Tag Archives: News and Children’s Internet Usage

News and Children’s Internet Usage – Part 2

Last month, I answered the first part of an e-mail written to us from a mom wanting some input in a couple of areas of her life. One of those areas had to do with reading the newspaper and the discouragement it brings to her heart. If you want to read that Mom’s Corner, here is the link. This is the e-mail with the questions.

“I was wondering if you have advice on whether or not (and how much if so) to read the news. I find it can be so discouraging to read truthfully and yet know that we should have some awareness of what is going on in the world. I’d love to hear advice on how your family manages in this area.

“I was also wondering if you’d ever be willing to share how you were able to introduce your children to the Internet. I have taken perhaps an extreme approach and not allowed my sons access unless I am sitting next to them, and yet know that now that they are 15 and 18 I need to transition them and train them in this area. I’ve been at a loss for how to manage and would greatly appreciate any advice you can pass along!”

I am going to start by answering a question that I received from a couple of moms after reading last month’s Mom’s Corner where I shared our family’s journey to not being involved in the news. The question I was asked was how we know who to vote for when it is election time, and how do we get political information. At election time, we receive mailings from candidates and from Christian organizations that will tell us where the candidates stand on various issues. We can also get on the Internet to research the candidates.

When there are political things going on with homeschooling, we find out because we are part of Home School Legal Defense Association. They have e-mail alerts that let us know if there is something we need to bring to our congressmen’s attention. Kansans for Life inform us of what is going on in Kansas and the United States concerning the pro-life agenda and also concerning abortion. To be honest, we wonder why Christians would ever think they are receiving helpful political information from the worldly, liberal, biased media.

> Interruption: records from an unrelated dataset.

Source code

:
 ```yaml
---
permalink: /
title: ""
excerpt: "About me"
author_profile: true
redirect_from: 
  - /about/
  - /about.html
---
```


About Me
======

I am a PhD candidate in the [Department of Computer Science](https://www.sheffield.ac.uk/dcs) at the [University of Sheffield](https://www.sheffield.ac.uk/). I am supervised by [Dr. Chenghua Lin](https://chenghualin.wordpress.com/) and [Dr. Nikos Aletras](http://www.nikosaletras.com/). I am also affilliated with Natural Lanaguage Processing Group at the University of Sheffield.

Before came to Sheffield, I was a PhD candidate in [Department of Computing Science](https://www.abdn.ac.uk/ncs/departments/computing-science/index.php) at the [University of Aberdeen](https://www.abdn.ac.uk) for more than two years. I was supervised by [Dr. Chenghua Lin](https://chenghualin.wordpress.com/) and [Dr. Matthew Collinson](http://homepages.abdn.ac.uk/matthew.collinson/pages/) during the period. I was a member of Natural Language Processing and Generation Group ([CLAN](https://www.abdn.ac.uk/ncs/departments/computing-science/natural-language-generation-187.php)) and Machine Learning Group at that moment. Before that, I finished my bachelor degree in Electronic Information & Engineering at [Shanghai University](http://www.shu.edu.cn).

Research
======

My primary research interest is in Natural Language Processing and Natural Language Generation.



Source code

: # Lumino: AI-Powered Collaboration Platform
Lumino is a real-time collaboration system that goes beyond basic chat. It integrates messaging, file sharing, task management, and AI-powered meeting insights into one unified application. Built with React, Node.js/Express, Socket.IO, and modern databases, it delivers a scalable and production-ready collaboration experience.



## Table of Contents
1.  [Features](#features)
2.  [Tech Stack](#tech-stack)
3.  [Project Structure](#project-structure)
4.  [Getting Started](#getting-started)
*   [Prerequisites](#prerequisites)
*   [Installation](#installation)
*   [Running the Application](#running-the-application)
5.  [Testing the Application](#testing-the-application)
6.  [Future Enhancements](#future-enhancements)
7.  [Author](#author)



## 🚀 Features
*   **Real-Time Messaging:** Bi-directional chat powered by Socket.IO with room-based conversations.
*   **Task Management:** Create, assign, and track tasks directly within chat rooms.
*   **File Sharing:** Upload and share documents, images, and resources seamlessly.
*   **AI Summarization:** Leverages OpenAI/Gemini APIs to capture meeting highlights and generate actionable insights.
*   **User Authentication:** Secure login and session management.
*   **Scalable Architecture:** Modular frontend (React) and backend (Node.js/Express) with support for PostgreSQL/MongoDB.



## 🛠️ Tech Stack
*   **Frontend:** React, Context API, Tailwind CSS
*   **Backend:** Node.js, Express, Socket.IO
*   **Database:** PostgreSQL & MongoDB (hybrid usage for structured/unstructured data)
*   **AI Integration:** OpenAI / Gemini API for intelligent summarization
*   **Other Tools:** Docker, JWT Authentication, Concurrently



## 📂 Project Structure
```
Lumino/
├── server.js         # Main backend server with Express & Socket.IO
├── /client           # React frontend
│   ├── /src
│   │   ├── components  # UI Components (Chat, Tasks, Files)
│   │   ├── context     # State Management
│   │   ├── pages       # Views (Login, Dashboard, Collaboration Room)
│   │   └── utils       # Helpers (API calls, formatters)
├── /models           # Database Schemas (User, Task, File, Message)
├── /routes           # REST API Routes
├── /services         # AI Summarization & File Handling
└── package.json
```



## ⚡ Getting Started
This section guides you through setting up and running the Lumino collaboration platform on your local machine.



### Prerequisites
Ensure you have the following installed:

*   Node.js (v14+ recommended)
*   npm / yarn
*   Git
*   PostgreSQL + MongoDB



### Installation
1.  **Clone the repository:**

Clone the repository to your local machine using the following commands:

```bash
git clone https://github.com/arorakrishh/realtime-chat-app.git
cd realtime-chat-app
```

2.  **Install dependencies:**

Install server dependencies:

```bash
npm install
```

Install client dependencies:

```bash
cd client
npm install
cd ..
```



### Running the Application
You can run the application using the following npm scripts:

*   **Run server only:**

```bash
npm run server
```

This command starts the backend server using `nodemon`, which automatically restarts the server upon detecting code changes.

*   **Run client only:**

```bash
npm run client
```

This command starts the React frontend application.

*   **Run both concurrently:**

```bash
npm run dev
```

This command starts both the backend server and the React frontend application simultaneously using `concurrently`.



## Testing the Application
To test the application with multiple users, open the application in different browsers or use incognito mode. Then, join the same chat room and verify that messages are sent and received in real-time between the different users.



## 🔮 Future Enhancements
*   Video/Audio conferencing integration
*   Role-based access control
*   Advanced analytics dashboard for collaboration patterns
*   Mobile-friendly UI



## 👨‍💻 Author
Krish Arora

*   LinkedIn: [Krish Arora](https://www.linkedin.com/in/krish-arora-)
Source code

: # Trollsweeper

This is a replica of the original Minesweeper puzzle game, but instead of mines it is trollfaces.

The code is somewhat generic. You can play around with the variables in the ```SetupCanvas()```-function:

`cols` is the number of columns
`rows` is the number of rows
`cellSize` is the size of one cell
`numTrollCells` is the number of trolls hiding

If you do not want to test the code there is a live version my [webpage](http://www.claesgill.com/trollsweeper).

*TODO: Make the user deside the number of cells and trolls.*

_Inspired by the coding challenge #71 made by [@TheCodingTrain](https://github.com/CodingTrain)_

Now I want to move to addressing the question about our children and their Internet usage. As our children have been growing up in the computer age, we have chosen to see the computer as a tool, not a toy for entertainment. Therefore, the computer isn’t used for games, videos, surfing, chatting, social networking, or fun. The computer is used to meet a need like learning to type, typing answers to questions in a school book, doing income taxes, writing letters, tracking finances, looking for an automotive part for the bus, finding a recipe, and scrapbooking.

The Internet has much potential for polluting our children’s minds. We want them to understand that while the computer is a tool they are allowed to use, it is dangerous just as a power tool can be dangerous when it is mishandled. As far as Internet for our children, we have chosen to be very cautious and limiting with their Internet access. “. . . I will walk within my house with a perfect heart. I will set no wicked thing before mine eyes. . .” (Psalms 101:2-3).

We have high levels of Internet parental-control security on all of our computers. Steve and I choose to live with the parental controls on our Internet for our personal protection, for our children’s protection, and as an example to them. This security blocks our computers from accessing Web sites that are in categories we have deemed unacceptable for our family. I am the only one who has access to what is needed to change those security settings. This provides a great deal of protection for our children on the Internet. We still have additional levels of accountability and sheltering regarding our children and their computers. (We use a free family filter called K9, although there is a small fee if you are a business user.)

Because all of the adults in our family use computers for their livelihood, they must upgrade computers regularly. That means the old computers are passed down to the children. Beginning this school year, even our twelve-year-old had a laptop computer—one that Nathan bought new for work, then I used it for several years, next Sarah had it, followed by Jesse, and now it belongs to Mary. Though our children have their own computers by age twelve or so, they do not have Internet access on their computers.

At this point, only the children over eighteen have access to the Internet on their computers. Joseph (20) and John (18) use the Internet when a sibling is sitting beside them who can see their screens. That gives an added level of accountability. Even my husband, Steve, and older son, Christopher, have an open-door policy with their computer work. Any family member can walk into their offices and observe what they are doing on their computers. Sarah and I have full access to look over their systems as well, and we receive reports on where each person has gone on the Internet.

The younger children, ages 12, 14, and 16, can use the Internet on a family member’s computer if they are being supervised. Sometimes this is inconvenient in our family, not only for the one who wants to use the Internet, but also for the one giving accountability. However, this is a level of sheltering that is important to us. It is vital to us not only for our children, but also for Steve and me.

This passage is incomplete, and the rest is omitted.